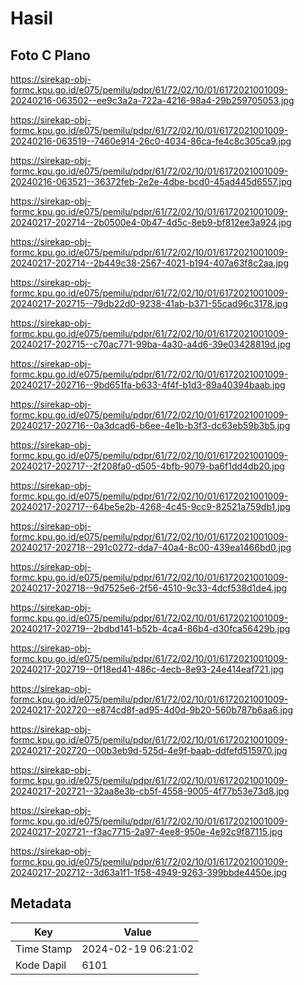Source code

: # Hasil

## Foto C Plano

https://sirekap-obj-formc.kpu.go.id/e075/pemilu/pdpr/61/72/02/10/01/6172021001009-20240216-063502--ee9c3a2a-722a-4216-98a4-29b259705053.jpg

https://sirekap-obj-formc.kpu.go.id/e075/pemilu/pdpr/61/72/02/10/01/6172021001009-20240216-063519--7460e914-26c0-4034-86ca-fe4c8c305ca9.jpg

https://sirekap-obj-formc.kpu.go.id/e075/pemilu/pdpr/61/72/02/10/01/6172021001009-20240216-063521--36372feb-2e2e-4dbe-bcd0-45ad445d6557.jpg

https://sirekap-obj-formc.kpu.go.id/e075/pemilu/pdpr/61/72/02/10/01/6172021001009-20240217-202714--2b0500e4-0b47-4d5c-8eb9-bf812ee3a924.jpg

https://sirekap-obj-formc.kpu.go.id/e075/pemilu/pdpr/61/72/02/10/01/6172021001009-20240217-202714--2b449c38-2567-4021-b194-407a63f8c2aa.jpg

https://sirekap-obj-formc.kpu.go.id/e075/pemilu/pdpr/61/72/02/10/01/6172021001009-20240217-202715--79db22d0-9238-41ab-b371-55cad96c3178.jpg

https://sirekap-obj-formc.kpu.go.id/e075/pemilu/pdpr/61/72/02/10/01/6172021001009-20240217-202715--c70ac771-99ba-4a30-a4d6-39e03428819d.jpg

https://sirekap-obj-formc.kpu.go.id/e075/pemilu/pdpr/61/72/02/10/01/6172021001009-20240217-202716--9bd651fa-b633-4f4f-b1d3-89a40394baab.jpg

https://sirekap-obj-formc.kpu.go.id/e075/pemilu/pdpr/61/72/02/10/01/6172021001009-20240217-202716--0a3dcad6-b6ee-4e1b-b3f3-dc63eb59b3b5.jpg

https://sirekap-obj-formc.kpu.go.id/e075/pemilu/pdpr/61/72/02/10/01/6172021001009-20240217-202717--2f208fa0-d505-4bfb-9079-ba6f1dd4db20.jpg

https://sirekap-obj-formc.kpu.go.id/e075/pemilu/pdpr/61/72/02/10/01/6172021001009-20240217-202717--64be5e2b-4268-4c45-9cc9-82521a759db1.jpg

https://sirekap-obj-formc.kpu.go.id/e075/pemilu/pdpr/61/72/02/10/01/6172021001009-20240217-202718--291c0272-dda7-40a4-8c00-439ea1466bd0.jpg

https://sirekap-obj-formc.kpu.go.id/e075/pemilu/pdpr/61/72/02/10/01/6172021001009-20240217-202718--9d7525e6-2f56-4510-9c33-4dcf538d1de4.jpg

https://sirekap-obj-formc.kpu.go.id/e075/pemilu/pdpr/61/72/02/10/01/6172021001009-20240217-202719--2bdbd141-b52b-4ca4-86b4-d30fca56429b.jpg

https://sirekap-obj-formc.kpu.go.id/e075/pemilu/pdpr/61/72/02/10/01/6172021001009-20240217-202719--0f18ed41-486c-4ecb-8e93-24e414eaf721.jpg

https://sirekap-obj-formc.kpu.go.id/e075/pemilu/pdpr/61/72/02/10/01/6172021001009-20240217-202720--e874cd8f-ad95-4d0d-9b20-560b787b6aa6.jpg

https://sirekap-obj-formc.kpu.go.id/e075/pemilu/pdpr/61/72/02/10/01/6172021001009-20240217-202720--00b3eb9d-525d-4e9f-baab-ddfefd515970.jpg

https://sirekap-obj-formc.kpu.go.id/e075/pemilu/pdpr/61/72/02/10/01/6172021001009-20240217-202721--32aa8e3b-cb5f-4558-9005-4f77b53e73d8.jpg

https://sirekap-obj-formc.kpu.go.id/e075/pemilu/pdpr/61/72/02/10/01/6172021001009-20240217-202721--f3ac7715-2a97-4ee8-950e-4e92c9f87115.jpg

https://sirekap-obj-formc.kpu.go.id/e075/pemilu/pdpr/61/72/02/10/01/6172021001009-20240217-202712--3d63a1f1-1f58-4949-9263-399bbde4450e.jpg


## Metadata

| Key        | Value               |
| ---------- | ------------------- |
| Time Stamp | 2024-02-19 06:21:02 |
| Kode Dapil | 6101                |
________________________
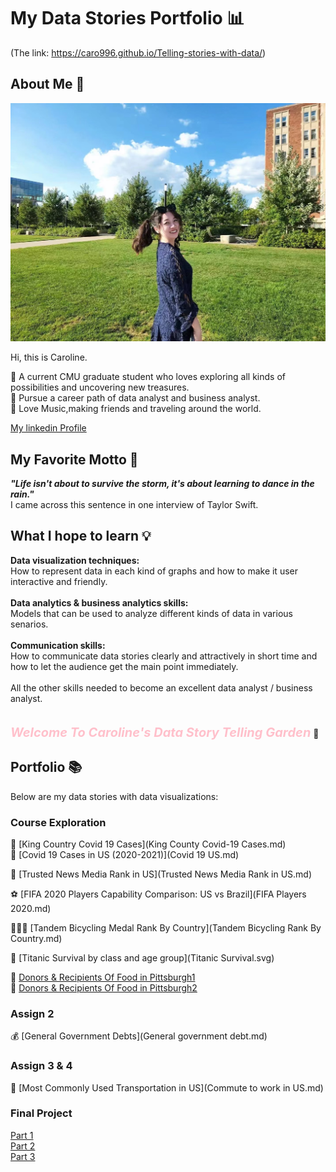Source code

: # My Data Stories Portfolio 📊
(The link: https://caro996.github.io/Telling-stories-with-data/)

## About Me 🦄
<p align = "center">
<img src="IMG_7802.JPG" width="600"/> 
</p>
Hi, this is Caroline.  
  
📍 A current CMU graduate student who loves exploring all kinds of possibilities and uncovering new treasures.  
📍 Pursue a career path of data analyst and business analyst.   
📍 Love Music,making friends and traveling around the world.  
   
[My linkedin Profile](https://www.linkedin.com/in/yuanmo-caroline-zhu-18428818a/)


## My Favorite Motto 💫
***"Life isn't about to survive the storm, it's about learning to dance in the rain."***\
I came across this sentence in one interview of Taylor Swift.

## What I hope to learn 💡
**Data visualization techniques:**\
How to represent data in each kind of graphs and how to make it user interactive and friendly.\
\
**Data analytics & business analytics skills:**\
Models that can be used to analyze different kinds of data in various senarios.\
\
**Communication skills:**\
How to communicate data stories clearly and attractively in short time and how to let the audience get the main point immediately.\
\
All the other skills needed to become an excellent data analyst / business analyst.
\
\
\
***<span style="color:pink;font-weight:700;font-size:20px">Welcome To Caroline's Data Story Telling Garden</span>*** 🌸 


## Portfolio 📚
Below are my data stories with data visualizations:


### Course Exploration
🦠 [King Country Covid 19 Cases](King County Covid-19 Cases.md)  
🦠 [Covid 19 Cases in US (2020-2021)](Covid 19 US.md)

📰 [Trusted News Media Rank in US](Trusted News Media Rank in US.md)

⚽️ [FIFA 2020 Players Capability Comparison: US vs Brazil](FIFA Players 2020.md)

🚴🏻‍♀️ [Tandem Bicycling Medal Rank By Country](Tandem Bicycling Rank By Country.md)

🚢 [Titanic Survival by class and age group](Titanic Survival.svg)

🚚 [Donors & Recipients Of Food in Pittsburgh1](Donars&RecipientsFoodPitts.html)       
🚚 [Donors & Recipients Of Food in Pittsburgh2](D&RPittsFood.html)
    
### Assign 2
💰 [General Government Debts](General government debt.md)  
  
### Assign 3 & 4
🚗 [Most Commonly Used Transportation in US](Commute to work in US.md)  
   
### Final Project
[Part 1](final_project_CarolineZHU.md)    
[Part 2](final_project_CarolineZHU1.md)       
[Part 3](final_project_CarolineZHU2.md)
________________________
▶ _What the exercise asks_: All lines from the listing above that include "Part" should be shown.

▶ _Result_:
[Part 1](final_project_CarolineZHU.md)    
[Part 2](final_project_CarolineZHU1.md)       
[Part 3](final_project_CarolineZHU2.md)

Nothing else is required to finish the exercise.